Install and load the package:

Agencies Data File

The agencies_by_section table contains a sample of agencies, including their sub-agencies, acronyms, and reference sources used for matching and standardization. These are the regex patterns used for matching and standardization.

load("/Users/shirl/Downloads/agencies_by_section.rda")
kable(head(agencies_by_section))
section department agency subagency_name subagency_acronym
WHITE HOUSE OFFICE EXECUTIVE OFFICE OF THE PRESIDENT EOP WHITE HOUSE OFFICE NA
CHIEF OF STAFF EXECUTIVE OFFICE OF THE PRESIDENT EOP CHIEF OF STAFF NA
DEPUTY CHIEFS OF STAFF EXECUTIVE OFFICE OF THE PRESIDENT EOP DEPUTY CHIEFS OF STAFF NA
PRINCIPAL DEPUTY CHIEFS OF STAFF EXECUTIVE OFFICE OF THE PRESIDENT EOP DEPUTY CHIEFS OF STAFF NA
SENIOR ADVISERS EXECUTIVE OFFICE OF THE PRESIDENT EOP SENIOR ADVISERS NA
OFFICE OF WHITE HOUSE COUNSEL EXECUTIVE OFFICE OF THE PRESIDENT EOP OFFICE OF WHITE HOUSE COUNSEL NA

Body Data Files

The body_parsed dataset contains text sections along with associated organizational metadata.

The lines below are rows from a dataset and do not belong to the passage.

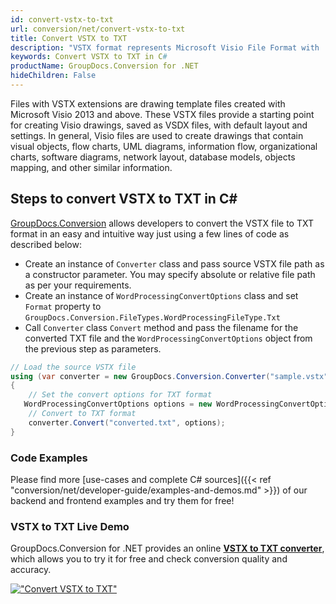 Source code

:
 ```yaml
---
id: convert-vstx-to-txt
url: conversion/net/convert-vstx-to-txt
title: Convert VSTX to TXT
description: "VSTX format represents Microsoft Visio File Format with .vstx extension. Learn how to convert VSTX to TXT file programmatically in C# language using GroupDocs.Conversion for .NET library."
keywords: Convert VSTX to TXT in C#
productName: GroupDocs.Conversion for .NET
hideChildren: False
---
```


Files with VSTX extensions are drawing template files created with Microsoft Visio 2013 and above. These VSTX files provide a starting point for creating Visio drawings, saved as VSDX files, with default layout and settings. In general, Visio files are used to create drawings that contain visual objects, flow charts, UML diagrams, information flow, organizational charts, software diagrams, network layout, database models, objects mapping, and other similar information.

## Steps to convert VSTX to TXT in C#

[GroupDocs.Conversion](https://products.groupdocs.com/conversion/net) allows developers to convert the VSTX file to TXT format in an easy and intuitive way just using a few lines of code as described below:

* Create an instance of `Converter` class and pass source VSTX file path as a constructor parameter. You may specify absolute or relative file path as per your requirements. 
* Create an instance of `WordProcessingConvertOptions` class and set `Format` property to `GroupDocs.Conversion.FileTypes.WordProcessingFileType.Txt`
* Call `Converter` class `Convert` method and pass the filename for the converted TXT file and the `WordProcessingConvertOptions` object from the previous step as parameters.

```csharp
// Load the source VSTX file
using (var converter = new GroupDocs.Conversion.Converter("sample.vstx"))
{
    // Set the convert options for TXT format
   WordProcessingConvertOptions options = new WordProcessingConvertOptions { Format = GroupDocs.Conversion.FileTypes.WordProcessingFileType.Txt };
    // Convert to TXT format
    converter.Convert("converted.txt", options);
}
```

### Code Examples

Please find more [use-cases and complete C# sources]({{< ref "conversion/net/developer-guide/examples-and-demos.md" >}}) of our backend and frontend examples and try them for free!

### VSTX to TXT Live Demo

GroupDocs.Conversion for .NET provides an online [**VSTX to TXT converter**](https://products.groupdocs.app/conversion/vstx-to-txt), which allows you to try it for free and check conversion quality and accuracy.

[!["Convert VSTX to TXT"](conversion/net/images/convert-to-txt/convert-vstx-to-txt.png)](https://products.groupdocs.app/conversion/vstx-to-txt) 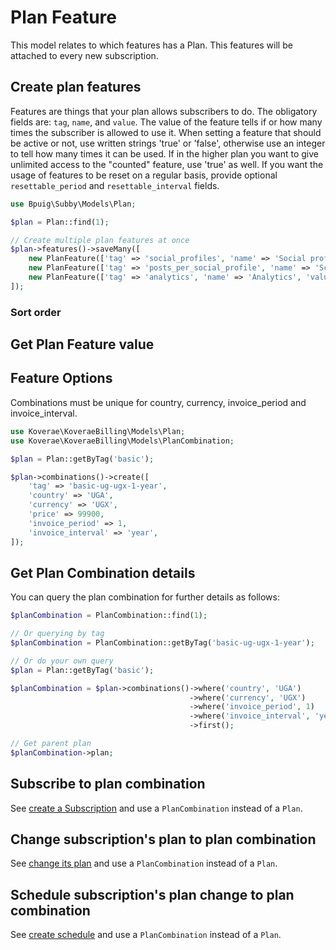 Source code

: # Plan Feature

This model relates to which features has a Plan. This features will be attached to every new subscription.

## Create plan features
Features are things that your plan allows subscribers to do. The obligatory fields are: `tag`, `name`, and `value`. The value of the feature tells if or how many times the subscriber is allowed to use it. When setting a feature that should be active or not, use written strings 'true' or 'false', otherwise use an integer to tell how many times it can be used. If in the higher plan you want to give unlimited access to the "counted" feature, use 'true' as well. If you want the usage of features to be reset on a regular basis, provide optional `resettable_period` and `resettable_interval` fields.

```php
use Bpuig\Subby\Models\Plan;

$plan = Plan::find(1);

// Create multiple plan features at once
$plan->features()->saveMany([
    new PlanFeature(['tag' => 'social_profiles', 'name' => 'Social profiles available', 'value' => 3, 'sort_order' => 1]),
    new PlanFeature(['tag' => 'posts_per_social_profile', 'name' => 'Scheduled posts per profile', 'value' => 30, 'sort_order' => 10, 'resettable_period' => 1, 'resettable_interval' => 'month']),
    new PlanFeature(['tag' => 'analytics', 'name' => 'Analytics', 'value' => true, 'sort_order' => 15])
]);
```

### Sort order

## Get Plan Feature value

## Feature Options
Combinations must be unique for country, currency, invoice_period and invoice_interval.

```php
use Koverae\KoveraeBilling\Models\Plan;
use Koverae\KoveraeBilling\Models\PlanCombination;

$plan = Plan::getByTag('basic');

$plan->combinations()->create([
    'tag' => 'basic-ug-ugx-1-year',
    'country' => 'UGA',
    'currency' => 'UGX',
    'price' => 99900,
    'invoice_period' => 1,
    'invoice_interval' => 'year',
]);
```

## Get Plan Combination details
You can query the plan combination for further details as follows:

```php
$planCombination = PlanCombination::find(1);

// Or querying by tag
$planCombination = PlanCombination::getByTag('basic-ug-ugx-1-year');

// Or do your own query
$plan = Plan::getByTag('basic');

$planCombination = $plan->combinations()->where('country', 'UGA')
                                        ->where('currency', 'UGX')
                                        ->where('invoice_period', 1)
                                        ->where('invoice_interval', 'year')
                                        ->first();

// Get parent plan                
$planCombination->plan;
```

## Subscribe to plan combination
See [create a Subscription](/guide/subscriptions/subscription#create-subscription) and use a `PlanCombination` instead of a `Plan`.


## Change subscription's plan to plan combination
See [change its plan](/guide/subscriptions/subscription#change-its-plan) and use a `PlanCombination` instead of a `Plan`.

## Schedule subscription's plan change to plan combination
See [create schedule](/guide/subscriptions/schedule#create-schedule) and use a `PlanCombination` instead of a `Plan`.

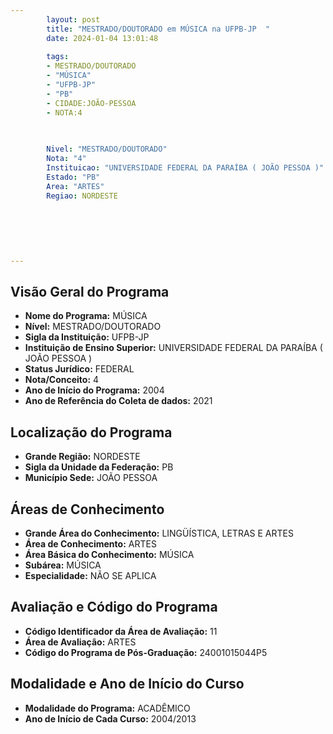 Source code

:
 ```yaml
---
        layout: post
        title: "MESTRADO/DOUTORADO em MÚSICA na UFPB-JP  "
        date: 2024-01-04 13:01:48
     
        tags:
        - MESTRADO/DOUTORADO
        - "MÚSICA"
        - "UFPB-JP"
        - "PB"
        - CIDADE:JOÃO-PESSOA
        - NOTA:4
        
       

        Nivel: "MESTRADO/DOUTORADO"
        Nota: "4"
        Instituicao: "UNIVERSIDADE FEDERAL DA PARAÍBA ( JOÃO PESSOA )"
        Estado: "PB"
        Area: "ARTES"
        Regiao: NORDESTE
        
        
        
        
        
        
---
```

## Visão Geral do Programa
- **Nome do Programa:** MÚSICA
- **Nível:** MESTRADO/DOUTORADO
- **Sigla da Instituição:** UFPB-JP
- **Instituição de Ensino Superior:** UNIVERSIDADE FEDERAL DA PARAÍBA ( JOÃO PESSOA )
- **Status Jurídico:** FEDERAL
- **Nota/Conceito:** 4
- **Ano de Início do Programa:** 2004
- **Ano de Referência do Coleta de dados:** 2021

## Localização do Programa
- **Grande Região:** NORDESTE
- **Sigla da Unidade da Federação:** PB
- **Município Sede:** JOÃO PESSOA

## Áreas de Conhecimento
- **Grande Área do Conhecimento:** LINGÜÍSTICA, LETRAS E ARTES
- **Área de Conhecimento:** ARTES
- **Área Básica do Conhecimento:** MÚSICA
- **Subárea:** MÚSICA
- **Especialidade:** NÃO SE APLICA

## Avaliação e Código do Programa
- **Código Identificador da Área de Avaliação:** 11
- **Área de Avaliação:** ARTES
- **Código do Programa de Pós-Graduação:** 24001015044P5


## Modalidade e Ano de Início do Curso
- **Modalidade do Programa:** ACADÊMICO
- **Ano de Início de Cada Curso:** 2004/2013
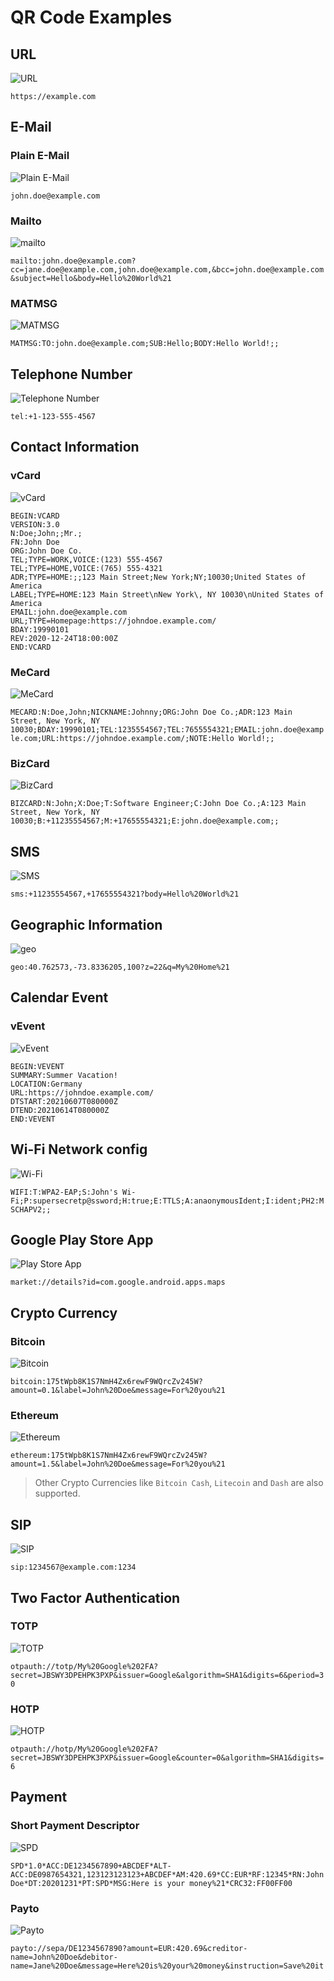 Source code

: # QR Code Examples

## URL

![URL](url.png)

`https://example.com`

## E-Mail

### Plain E-Mail

![Plain E-Mail](email_plain.png)

`john.doe@example.com`

### Mailto

![mailto](email_mailto.png)

`mailto:john.doe@example.com?cc=jane.doe@example.com,john.doe@example.com,&bcc=john.doe@example.com&subject=Hello&body=Hello%20World%21`

### MATMSG

![MATMSG](email_matmsg.png)

`MATMSG:TO:john.doe@example.com;SUB:Hello;BODY:Hello World!;;`

## Telephone Number

![Telephone Number](tel.png)

`tel:+1-123-555-4567`

## Contact Information

### vCard

![vCard](vcard.png)

``` vcf
BEGIN:VCARD
VERSION:3.0
N:Doe;John;;Mr.;
FN:John Doe
ORG:John Doe Co.
TEL;TYPE=WORK,VOICE:(123) 555-4567
TEL;TYPE=HOME,VOICE:(765) 555-4321
ADR;TYPE=HOME:;;123 Main Street;New York;NY;10030;United States of America
LABEL;TYPE=HOME:123 Main Street\nNew York\, NY 10030\nUnited States of America
EMAIL:john.doe@example.com
URL;TYPE=Homepage:https://johndoe.example.com/
BDAY:19990101
REV:2020-12-24T18:00:00Z
END:VCARD
```

### MeCard

![MeCard](mecard.png)

`MECARD:N:Doe,John;NICKNAME:Johnny;ORG:John Doe Co.;ADR:123 Main Street, New York, NY 10030;BDAY:19990101;TEL:1235554567;TEL:7655554321;EMAIL:john.doe@example.com;URL:https://johndoe.example.com/;NOTE:Hello World!;;`

### BizCard

![BizCard](bizcard.png)

`BIZCARD:N:John;X:Doe;T:Software Engineer;C:John Doe Co.;A:123 Main Street, New York, NY 10030;B:+11235554567;M:+17655554321;E:john.doe@example.com;;`

## SMS

![SMS](sms.png)

`sms:+11235554567,+17655554321?body=Hello%20World%21`

## Geographic Information

![geo](geo.png)

`geo:40.762573,-73.8336205,100?z=22&q=My%20Home%21`

## Calendar Event

### vEvent

![vEvent](vevent.png)

``` vevent
BEGIN:VEVENT
SUMMARY:Summer Vacation!
LOCATION:Germany
URL:https://johndoe.example.com/
DTSTART:20210607T080000Z
DTEND:20210614T080000Z
END:VEVENT
```

## Wi-Fi Network config

![Wi-Fi](wifi.png)

`WIFI:T:WPA2-EAP;S:John's Wi-Fi;P:supersecretp@ssword;H:true;E:TTLS;A:anaonymousIdent;I:ident;PH2:MSCHAPV2;;`

## Google Play Store App

![Play Store App](market.png)

`market://details?id=com.google.android.apps.maps`

## Crypto Currency

### Bitcoin

![Bitcoin](bitcoin.png)

`bitcoin:175tWpb8K1S7NmH4Zx6rewF9WQrcZv245W?amount=0.1&label=John%20Doe&message=For%20you%21`

### Ethereum

![Ethereum](ethereum.png)

`ethereum:175tWpb8K1S7NmH4Zx6rewF9WQrcZv245W?amount=1.5&label=John%20Doe&message=For%20you%21`

> Other Crypto Currencies like `Bitcoin Cash`, `Litecoin` and `Dash` are also supported.

## SIP

![SIP](sip.png)

`sip:1234567@example.com:1234`

## Two Factor Authentication

### TOTP

![TOTP](totp.png)

`otpauth://totp/My%20Google%202FA?secret=JBSWY3DPEHPK3PXP&issuer=Google&algorithm=SHA1&digits=6&period=30`

### HOTP

![HOTP](hotp.png)

`otpauth://hotp/My%20Google%202FA?secret=JBSWY3DPEHPK3PXP&issuer=Google&counter=0&algorithm=SHA1&digits=6`

## Payment

### Short Payment Descriptor

![SPD](spd.png)

`SPD*1.0*ACC:DE1234567890+ABCDEF*ALT-ACC:DE0987654321,123123123123+ABCDEF*AM:420.69*CC:EUR*RF:12345*RN:John Doe*DT:20201231*PT:SPD*MSG:Here is your money%21*CRC32:FF00FF00`

### Payto

![Payto](payto.png)

`payto://sepa/DE1234567890?amount=EUR:420.69&creditor-name=John%20Doe&debitor-name=Jane%20Doe&message=Here%20is%20your%20money&instruction=Save%20it`
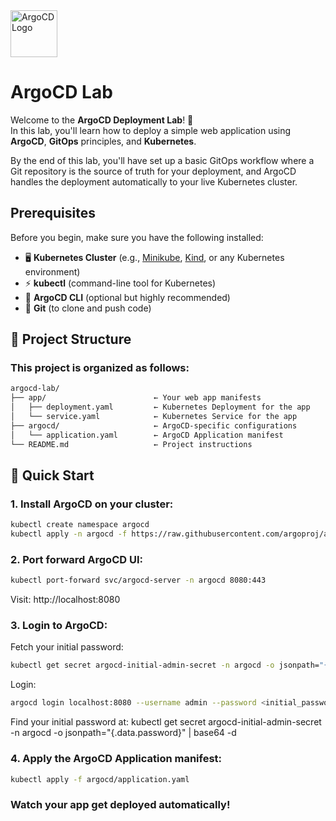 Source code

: 
<img src="../../resources/images/logos/logos_argocd.svg" width="75" height="75" alt="ArgoCD Logo" />

# ArgoCD Lab

Welcome to the **ArgoCD  Deployment Lab**! 🚀  
In this lab, you'll learn how to deploy a simple web application using **ArgoCD**, **GitOps** principles, and **Kubernetes**. 

By the end of this lab, you'll have set up a basic GitOps workflow where a Git repository is the source of truth for your deployment, and ArgoCD handles the deployment automatically to your live Kubernetes cluster.

## Prerequisites

Before you begin, make sure you have the following installed:

- 🖥️ **Kubernetes Cluster** (e.g., [Minikube](https://minikube.sigs.k8s.io/), [Kind](https://kind.sigs.k8s.io/), or any Kubernetes environment)
- ⚡ **kubectl** (command-line tool for Kubernetes)
- 🎯 **ArgoCD CLI** (optional but highly recommended)
- 🔡 **Git** (to clone and push code)

## 📁 Project Structure

### This project is organized as follows:

```bash
argocd-lab/
├── app/                        ← Your web app manifests
│   ├── deployment.yaml         ← Kubernetes Deployment for the app
│   └── service.yaml            ← Kubernetes Service for the app
├── argocd/                     ← ArgoCD-specific configurations
│   └── application.yaml        ← ArgoCD Application manifest
└── README.md                   ← Project instructions       
```



## 🚀 Quick Start
### 1. Install ArgoCD on your cluster:

```bash
kubectl create namespace argocd
kubectl apply -n argocd -f https://raw.githubusercontent.com/argoproj/argo-cd/stable/manifests/install.yaml
```

### 2. Port forward ArgoCD UI:
```bash
kubectl port-forward svc/argocd-server -n argocd 8080:443
```

Visit: http://localhost:8080

### 3. Login to ArgoCD:
Fetch your initial password: 
```bash
kubectl get secret argocd-initial-admin-secret -n argocd -o jsonpath="{.data.password}" | base64 -d
```
Login:
```bash
argocd login localhost:8080 --username admin --password <initial_password>
```
Find your initial password at: kubectl get secret argocd-initial-admin-secret -n argocd -o jsonpath="{.data.password}" | base64 -d

### 4. Apply the ArgoCD Application manifest:
```bash
kubectl apply -f argocd/application.yaml
```

### Watch your app get deployed automatically!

Each row includes the full text, the section and department it belongs to, the agency and sub-agency names, sub-agency acronyms, and any detected mentions of agencies or acronyms.

load("/Users/shirl/Downloads/body_parsed.rda")
kable(head(body_parsed))
text section department agency subagency_name subagency_acronym agencies_mentioned acronyms_mentioned
Section One NA EXECUTIVE OFFICE OF THE PRESIDENT EOP POLICY COORDINATING COMMITTEE PCC NULL NULL
Section One NA EXECUTIVE OFFICE OF THE PRESIDENT EOP NATIONAL SECURITY COUNCIL NSC NULL NULL
Section One NA EXECUTIVE OFFICE OF THE PRESIDENT EOP DOMESTIC POLICY COUNCIL DPC NULL NULL
Section One NA EXECUTIVE OFFICE OF THE PRESIDENT EOP COUNCIL ON ENVIRONMENTAL QUALITY NEPA NULL NULL
Section One NA DEPARTMENT OF LABOR DOL EQUAL EMPLOYMENT OPPORTUNITY COMMISSION EEOC NULL NULL
WHITE HOUSE OFFICE WHITE HOUSE OFFICE EXECUTIVE OFFICE OF THE PRESIDENT EOP WHITE HOUSE OFFICE NA NULL NULL

Extracting Sub-Agency Names from Body Texts

This example demonstrates how to search the text column of the body_parsed dataset using patterns from the subagency_name column of the agencies_by_section regex table.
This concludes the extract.